I think it's the overexposure to the inside workings of tech that leads a dislike of these brands. As long as Amazon delivers to you the next day and accepts free returns, you're pretty happy.
It's possible (likely?) that if the concept takes off that they might license or give the software away to other hardware vendors, just like the Android ecosystem.
I was anticipating an "AI phone" from someone like Google, not an "AI laptop", although it seems to be Android compatible so maybe that is coming next.
What are they trying to gain with this product? Financial incentives obviously won't be the reason as this can only be a loss leader. They have zero chance competing against Apple in the entry market after Apple introduced the neo and obviously no chance in the lucrative premium market against the Apple.
This is not an Apple competitor, this looks to me like a rebranding of Chromebook with a bunch of AI sprinkled on top. (There's very little market overlap between the Chromebook and practically any Apple product.)
My guess is that they wanted to name this Geminibook but couldn't for some ultimately uninteresting reason.
Not sure if it matters that they compete with Apple blow-for-blow, it's probably just the threat of existential risk if they don't own any platform. They want to make sure they don't get Facebook'd by Apple if/when they decide to go fully vertical on AI.
I think you're underestimating Google's ability and willingness to launch and maintain multiple competing products that appear redundant. But you are overstating the lack of support for past ChromeOS devices, because for the enterprise and education markets the support timelines for Chromebooks have been the same as "forever".
> But you are overstating the lack of support for past ChromeOS devices, because for the enterprise and education markets the support timelines for Chromebooks have been the same as "forever".
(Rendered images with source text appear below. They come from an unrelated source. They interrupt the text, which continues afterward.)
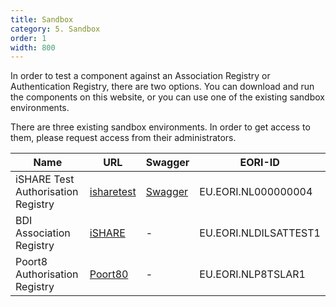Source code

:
 ```yaml
---
title: Sandbox
category: 5. Sandbox
order: 1
width: 800
---
```


In order to test a component against an Association Registry or Authentication Registry, there are two options. You can download and run the components on this website, or you can use one of the existing sandbox environments.

There are three existing sandbox environments. In order to get access to them, please request access from their administrators.

| Name | URL | Swagger | EORI-ID |
| ---- | --- | ------- | ------- |
| iSHARE Test Authorisation Registry | [isharetest](https://ar.isharetest.net/) | [Swagger](https://ar.isharetest.net/swagger/index.html) | EU.EORI.NL000000004 |
| BDI Association Registry | [iSHARE](https://dilsat1.pg.bdinetwork.org/) | - | EU.EORI.NLDILSATTEST1 |
| Poort8 Authorisation Registry | [Poort80](https://tsl-ishare-dataspace-coremanager-preview.azurewebsites.net/api/ishare) | - | EU.EORI.NLP8TSLAR1 |
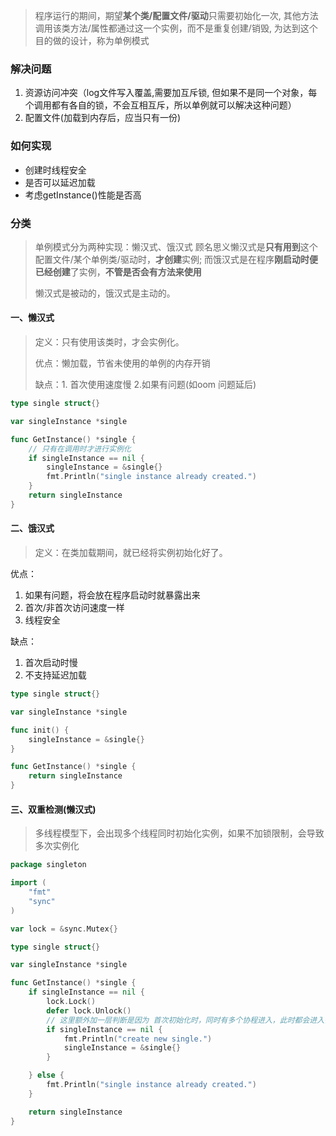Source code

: > 程序运行的期间，期望**某个类/配置文件/驱动**只需要初始化一次, 其他方法调用该类方法/属性都通过这一个实例，而不是重复创建/销毁,  为达到这个目的做的设计，称为单例模式



### 解决问题

1. 资源访问冲突（log文件写入覆盖,需要加互斥锁, 但如果不是同一个对象，每个调用都有各自的锁，不会互相互斥，所以单例就可以解决这种问题）
2. 配置文件(加载到内存后，应当只有一份)

### 如何实现
- 创建时线程安全
- 是否可以延迟加载
- 考虑getInstance()性能是否高

### 分类
> 单例模式分为两种实现：懒汉式、饿汉式   顾名思义懒汉式是**只有用到**这个配置文件/某个单例类/驱动时，**才创建**实例; 而饿汉式是在程序**刚启动时便已经创建**了实例，**不管是否会有方法来使用**
>
>  懒汉式是被动的，饿汉式是主动的。
#### 一、懒汉式
> 定义：只有使用该类时，才会实例化。
> 
> 优点：懒加载，节省未使用的单例的内存开销
> 
> 缺点：1. 首次使用速度慢  2.如果有问题(如oom 问题延后)
```go
type single struct{}

var singleInstance *single

func GetInstance() *single {
    // 只有在调用时才进行实例化
	if singleInstance == nil {
        singleInstance = &single{}
		fmt.Println("single instance already created.")
	}
	return singleInstance
}
```
#### 二、饿汉式
> 定义：在类加载期间，就已经将实例初始化好了。
> 
优点：
1. 如果有问题，将会放在程序启动时就暴露出来 
2. 首次/非首次访问速度一样 
3. 线程安全

缺点：
1. 首次启动时慢
2. 不支持延迟加载
```go
type single struct{}

var singleInstance *single

func init() {
    singleInstance = &single{}
}

func GetInstance() *single {
	return singleInstance
}
```
#### 三、双重检测(懒汉式)
> 多线程模型下，会出现多个线程同时初始化实例，如果不加锁限制，会导致多次实例化
```go
package singleton

import (
	"fmt"
	"sync"
)

var lock = &sync.Mutex{}

type single struct{}

var singleInstance *single

func GetInstance() *single {
	if singleInstance == nil {
		lock.Lock()
		defer lock.Unlock()
		// 这里额外加一层判断是因为 首次初始化时，同时有多个协程进入，此时都会进入锁等待，等第一个协程释放锁之后，其他协程会在该流程继续执行，此时如果没有二次判断，会导致第一个协程创建的实例被覆盖
		if singleInstance == nil {
			fmt.Println("create new single.")
			singleInstance = &single{}
		}

	} else {
		fmt.Println("single instance already created.")
	}

	return singleInstance
}
```
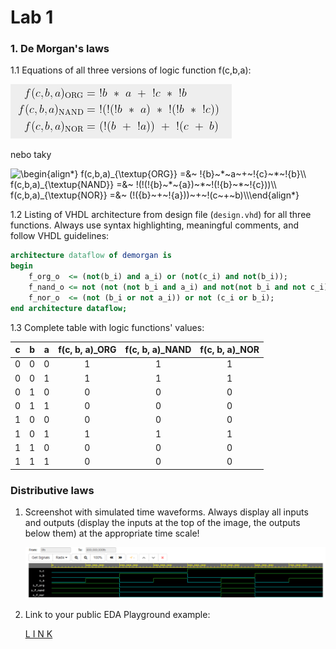 # Lab 1

### 1. De Morgan's laws

   1.1 Equations of all three versions of logic function f(c,b,a):

   ![demorganlaw](images/demorganlaw.png)
   
   nebo taky
   
   <img src="https://latex.codecogs.com/svg.image?\begin{align*}&space;&space;&space;&space;f(c,b,a)_{\textup{ORG}}&space;=&~&space;!{b}~*~a~&plus;~!{c}~*~!{b}\\&space;&space;&space;&space;f(c,b,a)_{\textup{NAND}}&space;=&~&space;!(!(!{b}~*~{a})~*~!(!{b}~*~!{c}))\\&space;&space;&space;&space;f(c,b,a)_{\textup{NOR}}&space;=&~&space;(!({b}~&plus;~!{a}))~&plus;~!(c~&plus;~b)\\\end{align*}" title="\begin{align*} f(c,b,a)_{\textup{ORG}} =&~ !{b}~*~a~+~!{c}~*~!{b}\\ f(c,b,a)_{\textup{NAND}} =&~ !(!(!{b}~*~{a})~*~!(!{b}~*~!{c}))\\ f(c,b,a)_{\textup{NOR}} =&~ (!({b}~+~!{a}))~+~!(c~+~b)\\\end{align*}" />
   
   1.2 Listing of VHDL architecture from design file (`design.vhd`) for all three functions. Always use syntax highlighting, meaningful comments, and follow VHDL guidelines:

```vhdl
architecture dataflow of demorgan is
begin
    f_org_o  <= (not(b_i) and a_i) or (not(c_i) and not(b_i));
    f_nand_o <= not (not (not b_i and a_i) and not(not b_i and not c_i));
    f_nor_o  <= (not (b_i or not a_i)) or not (c_i or b_i);
end architecture dataflow;
```

   1.3 Complete table with logic functions' values:

| **c** | **b** |**a** | **f(c, b, a)_ORG** | **f(c, b, a)_NAND** | **f(c, b, a)_NOR** |
| :-: | :-: | :-: | :-: | :-: | :-: |
| 0 | 0 | 0 | 1 | 1 | 1 |
| 0 | 0 | 1 | 1 | 1 | 1 |
| 0 | 1 | 0 | 0 | 0 | 0 |
| 0 | 1 | 1 | 0 | 0 | 0 |
| 1 | 0 | 0 | 0 | 0 | 0 |
| 1 | 0 | 1 | 1 | 1 | 1 |
| 1 | 1 | 0 | 0 | 0 | 0 |
| 1 | 1 | 1 | 0 | 0 | 0 |

### Distributive laws

1. Screenshot with simulated time waveforms. Always display all inputs and outputs (display the inputs at the top of the image, the outputs below them) at the appropriate time scale!

   ![waveforms](images/waveforms2.png)

2. Link to your public EDA Playground example:

   [L I N K](https://www.edaplayground.com/x/TcqB)
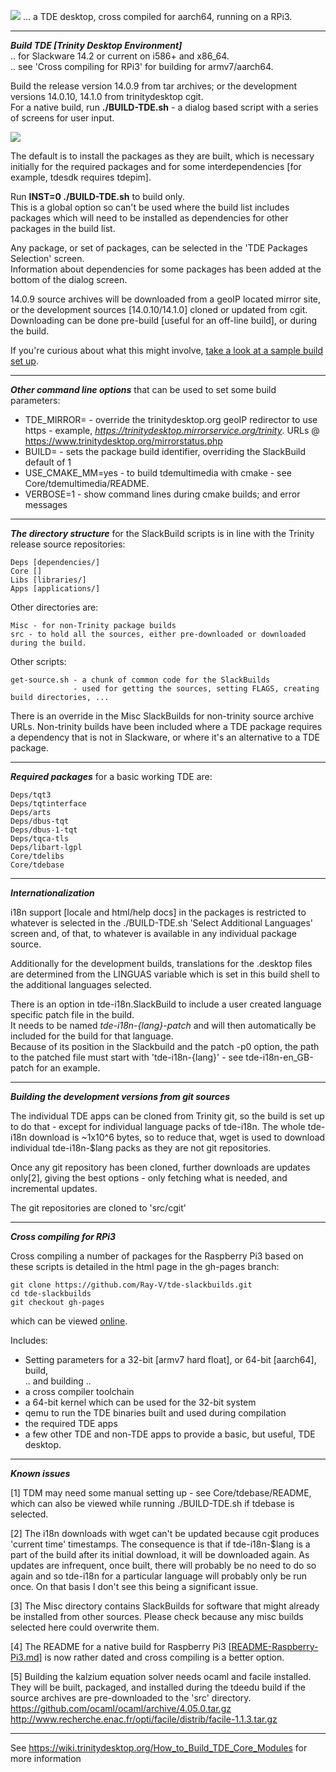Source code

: [<img src="https://ray-v.github.io/TDE-aarch64-gui.png">](https://ray-v.github.io/TDE-aarch64-gui.png)
... a TDE desktop, cross compiled for aarch64, running on a RPi3.

---
***Build TDE [Trinity Desktop Environment]***  
.. for Slackware 14.2 or current on i586+ and x86_64.  
.. see 'Cross compiling for RPi3' for building for armv7/aarch64.

Build the release version 14.0.9 from tar archives; or the development versions 14.0.10, 14.1.0 from trinitydesktop cgit.  
For a native build, run **./BUILD-TDE.sh** - a dialog based script with a series of screens for user input.  

[<img src="https://ray-v.github.io/TDE-version.png">](https://ray-v.github.io/TDE-version.png)

The default is to install the packages as they are built, which is necessary initially for the required packages and for some interdependencies [for example, tdesdk requires tdepim].  

Run **INST=0 ./BUILD-TDE.sh** to build only.  
This is a global option so can't be used where the build list includes packages which will need to be installed as dependencies for other packages in the build list.

Any package, or set of packages, can be selected in the 'TDE Packages Selection' screen.  
Information about dependencies for some packages has been added at the bottom of the dialog screen.

14.0.9 source archives will be downloaded from a geoIP located mirror site, or the development sources [14.0.10/14.1.0] cloned or updated from cgit.  
Downloading can be done pre-build [useful for an off-line build], or during the build.

If you're curious about what this might involve, [take a look at a sample build set up](https://ray-v.github.io/A_typical_TDE_SlackBuild.html).

---

***Other command line options*** that can be used to set some build parameters:
* TDE_MIRROR= - override the trinitydesktop.org geoIP redirector to use https - example, *https://trinitydesktop.mirrorservice.org/trinity*. URLs @ https://www.trinitydesktop.org/mirrorstatus.php
* BUILD= - sets the package build identifier, overriding the SlackBuild default of 1
* USE_CMAKE_MM=yes - to build tdemultimedia with cmake - see Core/tdemultimedia/README.
* VERBOSE=1 - show command lines during cmake builds; and error messages

---

***The directory structure*** for the SlackBuild scripts is in line with the Trinity release source repositories:  
```
Deps [dependencies/]
Core []
Libs [libraries/]
Apps [applications/]
```
Other directories are:  
```
Misc - for non-Trinity package builds
src - to hold all the sources, either pre-downloaded or downloaded during the build.
```
Other scripts:  
```
get-source.sh - a chunk of common code for the SlackBuilds
              - used for getting the sources, setting FLAGS, creating build directories, ...
```
There is an override in the Misc SlackBuilds for non-trinity source archive URLs. Non-trinity builds have been included where a TDE package requires a dependency that is not in Slackware, or where it's an alternative to a TDE package.

---

***Required packages*** for a basic working TDE are:  
```
Deps/tqt3
Deps/tqtinterface
Deps/arts
Deps/dbus-tqt
Deps/dbus-1-tqt
Deps/tqca-tls
Deps/libart-lgpl
Core/tdelibs
Core/tdebase
```
---

***Internationalization***

i18n support [locale and html/help docs] in the packages is restricted to whatever is selected in the ./BUILD-TDE.sh 'Select Additional Languages' screen and, of that, to whatever is available in any individual package source.

Additionally for the development builds, translations for the .desktop files are determined from the LINGUAS variable which is set in this build shell to the additional languages selected.

There is an option in tde-i18n.SlackBuild to include a user created language specific patch file in the build.  
It needs to be named *tde-i18n-{lang}-patch* and will then automatically be included for the build for that language.  
Because of its position in the Slackbuild and the patch -p0 option, the path to the patched file must start with 'tde-i18n-{lang}' - see tde-i18n-en_GB-patch for an example.

---

***Building the development versions from git sources***

The individual TDE apps can be cloned from Trinity git, so the build is set up to do that - except for individual language packs of tde-i18n. The whole tde-i18n download is ~1x10^6 bytes, so to reduce that, wget is used to download individual tde-i18n-$lang packs as they are not git repositories.

Once any git repository has been cloned, further downloads are updates only[2], giving the best options - only fetching what is needed, and incremental updates.

The git repositories are cloned to 'src/cgit'

---

***Cross compiling for RPi3***

Cross compiling a number of packages for the Raspberry Pi3 based on these scripts is detailed in the html page in the gh-pages branch:
```
git clone https://github.com/Ray-V/tde-slackbuilds.git  
cd tde-slackbuilds  
git checkout gh-pages
```

which can be viewed [online](https://ray-v.github.io/tde-slackbuilds/cross-compiling-TDE-for-the-RPi3.html).

Includes:
* Setting parameters for a 32-bit [armv7 hard float], or 64-bit [aarch64], build,  
   .. and building ..
*  a cross compiler toolchain
*  a 64-bit kernel which can be used for the 32-bit system
*  qemu to run the TDE binaries built and used during compilation
*  the required TDE apps
*  a few other TDE and non-TDE apps to provide a basic, but useful, TDE desktop.

---

***Known issues***

[1] TDM may need some manual setting up - see Core/tdebase/README, which can also be viewed while running ./BUILD-TDE.sh if tdebase is selected.

[2] The i18n downloads with wget can't be updated because cgit produces 'current time' timestamps. The consequence is that if tde-i18n-$lang is a part of the build after its initial download, it will be downloaded again. As updates are infrequent, once built, there will probably be no need to do so again and so tde-i18n for a particular language will probably only be run once. On that basis I don't see this being a significant issue.

[3] The Misc directory contains SlackBuilds for software that might already be installed from other sources. Please check because any misc builds selected here could overwrite them.

[4] The README for a native build for Raspberry Pi3 [[README-Raspberry-Pi3.md](./README-Raspberry-Pi3.md)] is now rather dated and cross compiling is a better option.

[5] Building the kalzium equation solver needs ocaml and facile installed. They will be built, packaged, and installed during the tdeedu build if the source archives are pre-downloaded to the 'src' directory.  
https://github.com/ocaml/ocaml/archive/4.05.0.tar.gz  
http://www.recherche.enac.fr/opti/facile/distrib/facile-1.1.3.tar.gz

---

See https://wiki.trinitydesktop.org/How_to_Build_TDE_Core_Modules for more information

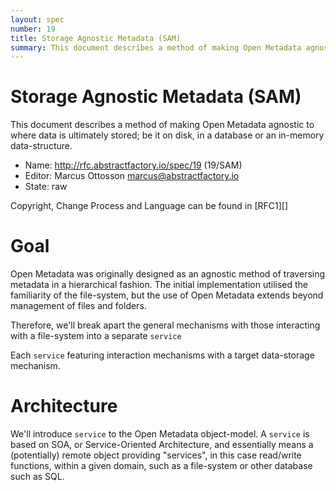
 ```yaml
---
layout: spec
number: 19
title: Storage Agnostic Metadata (SAM)
summary: This document describes a method of making Open Metadata agnostic to where data is ultimately stored; be it on disk, in a database or an in-memory data-structure.
---
```

# Storage Agnostic Metadata (SAM)

This document describes a method of making Open Metadata agnostic to where data is ultimately stored; be it on disk, in a database or an in-memory data-structure.

* Name: http://rfc.abstractfactory.io/spec/19 (19/SAM)
* Editor: Marcus Ottosson <marcus@abstractfactory.io>
* State: raw

Copyright, Change Process and Language can be found in [RFC1][]

# Goal

Open Metadata was originally designed as an agnostic method of traversing metadata in a hierarchical fashion. The initial implementation utilised the familiarity of the file-system, but the use of Open Metadata extends beyond management of files and folders.

Therefore, we'll break apart the general mechanisms with those interacting with a file-system into a separate `service`

Each `service` featuring interaction mechanisms with a target data-storage mechanism.

# Architecture

We'll introduce `service` to the Open Metadata object-model. A `service` is based on SOA, or Service-Oriented Architecture, and essentially means a (potentially) remote object providing "services", in this case read/write functions, within a given domain, such as a file-system or other database such as SQL.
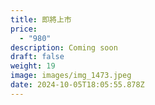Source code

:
 ```yaml
---
title: 即將上市
price:
  - "980"
description: Coming soon
draft: false
weight: 19
image: images/img_1473.jpeg
date: 2024-10-05T18:05:55.878Z
---
```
ChromeOS devices fall out of support on a timeline. Google sometimes extends the timeline for some devices, and new devices have a longer timeline than in the past; maybe it's better for Education targeted devices, but the Chromebooks I've had for personal devices stopped getting updates and you're left with whatever state it is in; my first one stopped getting updates in the middle of the printing switch where cloud printing was discontinued and local printing didn't actually work.
My understanding is that Google has announced they will stop development for new ChromeOS devices and ten years after the last device is released (not purchased) support goes poof ... and I imagine support activity for the last 5 years of the last device's ten year support will be a lot less than the first 5 years.